*TASK TO COMPLETE:* There is a line containing "atomicity and then</span></span>" in the entries below. Repeat that line and every line after it exactly, and nothing more.

------------------------------

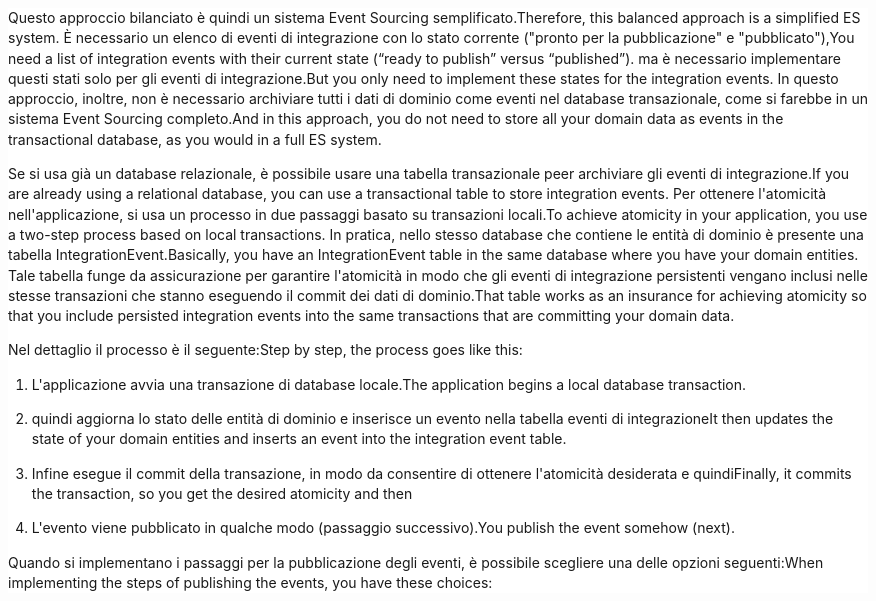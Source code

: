 <span data-ttu-id="3ffcb-157">Questo approccio bilanciato è quindi un sistema Event Sourcing semplificato.</span><span class="sxs-lookup"><span data-stu-id="3ffcb-157">Therefore, this balanced approach is a simplified ES system.</span></span> <span data-ttu-id="3ffcb-158">È necessario un elenco di eventi di integrazione con lo stato corrente ("pronto per la pubblicazione" e "pubblicato"),</span><span class="sxs-lookup"><span data-stu-id="3ffcb-158">You need a list of integration events with their current state (“ready to publish” versus “published”).</span></span> <span data-ttu-id="3ffcb-159">ma è necessario implementare questi stati solo per gli eventi di integrazione.</span><span class="sxs-lookup"><span data-stu-id="3ffcb-159">But you only need to implement these states for the integration events.</span></span> <span data-ttu-id="3ffcb-160">In questo approccio, inoltre, non è necessario archiviare tutti i dati di dominio come eventi nel database transazionale, come si farebbe in un sistema Event Sourcing completo.</span><span class="sxs-lookup"><span data-stu-id="3ffcb-160">And in this approach, you do not need to store all your domain data as events in the transactional database, as you would in a full ES system.</span></span>

<span data-ttu-id="3ffcb-161">Se si usa già un database relazionale, è possibile usare una tabella transazionale peer archiviare gli eventi di integrazione.</span><span class="sxs-lookup"><span data-stu-id="3ffcb-161">If you are already using a relational database, you can use a transactional table to store integration events.</span></span> <span data-ttu-id="3ffcb-162">Per ottenere l'atomicità nell'applicazione, si usa un processo in due passaggi basato su transazioni locali.</span><span class="sxs-lookup"><span data-stu-id="3ffcb-162">To achieve atomicity in your application, you use a two-step process based on local transactions.</span></span> <span data-ttu-id="3ffcb-163">In pratica, nello stesso database che contiene le entità di dominio è presente una tabella IntegrationEvent.</span><span class="sxs-lookup"><span data-stu-id="3ffcb-163">Basically, you have an IntegrationEvent table in the same database where you have your domain entities.</span></span> <span data-ttu-id="3ffcb-164">Tale tabella funge da assicurazione per garantire l'atomicità in modo che gli eventi di integrazione persistenti vengano inclusi nelle stesse transazioni che stanno eseguendo il commit dei dati di dominio.</span><span class="sxs-lookup"><span data-stu-id="3ffcb-164">That table works as an insurance for achieving atomicity so that you include persisted integration events into the same transactions that are committing your domain data.</span></span>

<span data-ttu-id="3ffcb-165">Nel dettaglio il processo è il seguente:</span><span class="sxs-lookup"><span data-stu-id="3ffcb-165">Step by step, the process goes like this:</span></span>

1. <span data-ttu-id="3ffcb-166">L'applicazione avvia una transazione di database locale.</span><span class="sxs-lookup"><span data-stu-id="3ffcb-166">The application begins a local database transaction.</span></span>

2. <span data-ttu-id="3ffcb-167">quindi aggiorna lo stato delle entità di dominio e inserisce un evento nella tabella eventi di integrazione</span><span class="sxs-lookup"><span data-stu-id="3ffcb-167">It then updates the state of your domain entities and inserts an event into the integration event table.</span></span>

3. <span data-ttu-id="3ffcb-168">Infine esegue il commit della transazione, in modo da consentire di ottenere l'atomicità desiderata e quindi</span><span class="sxs-lookup"><span data-stu-id="3ffcb-168">Finally, it commits the transaction, so you get the desired atomicity and then</span></span>

4. <span data-ttu-id="3ffcb-169">L'evento viene pubblicato in qualche modo (passaggio successivo).</span><span class="sxs-lookup"><span data-stu-id="3ffcb-169">You publish the event somehow (next).</span></span>

<span data-ttu-id="3ffcb-170">Quando si implementano i passaggi per la pubblicazione degli eventi, è possibile scegliere una delle opzioni seguenti:</span><span class="sxs-lookup"><span data-stu-id="3ffcb-170">When implementing the steps of publishing the events, you have these choices:</span></span>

------------------------------

*ANSWER TO THE EXERCISE:*
3. <span data-ttu-id="3ffcb-168">Infine esegue il commit della transazione, in modo da consentire di ottenere l'atomicità desiderata e quindi</span><span class="sxs-lookup"><span data-stu-id="3ffcb-168">Finally, it commits the transaction, so you get the desired atomicity and then</span></span>

4. <span data-ttu-id="3ffcb-169">L'evento viene pubblicato in qualche modo (passaggio successivo).</span><span class="sxs-lookup"><span data-stu-id="3ffcb-169">You publish the event somehow (next).</span></span>

<span data-ttu-id="3ffcb-170">Quando si implementano i passaggi per la pubblicazione degli eventi, è possibile scegliere una delle opzioni seguenti:</span><span class="sxs-lookup"><span data-stu-id="3ffcb-170">When implementing the steps of publishing the events, you have these choices:</span></span>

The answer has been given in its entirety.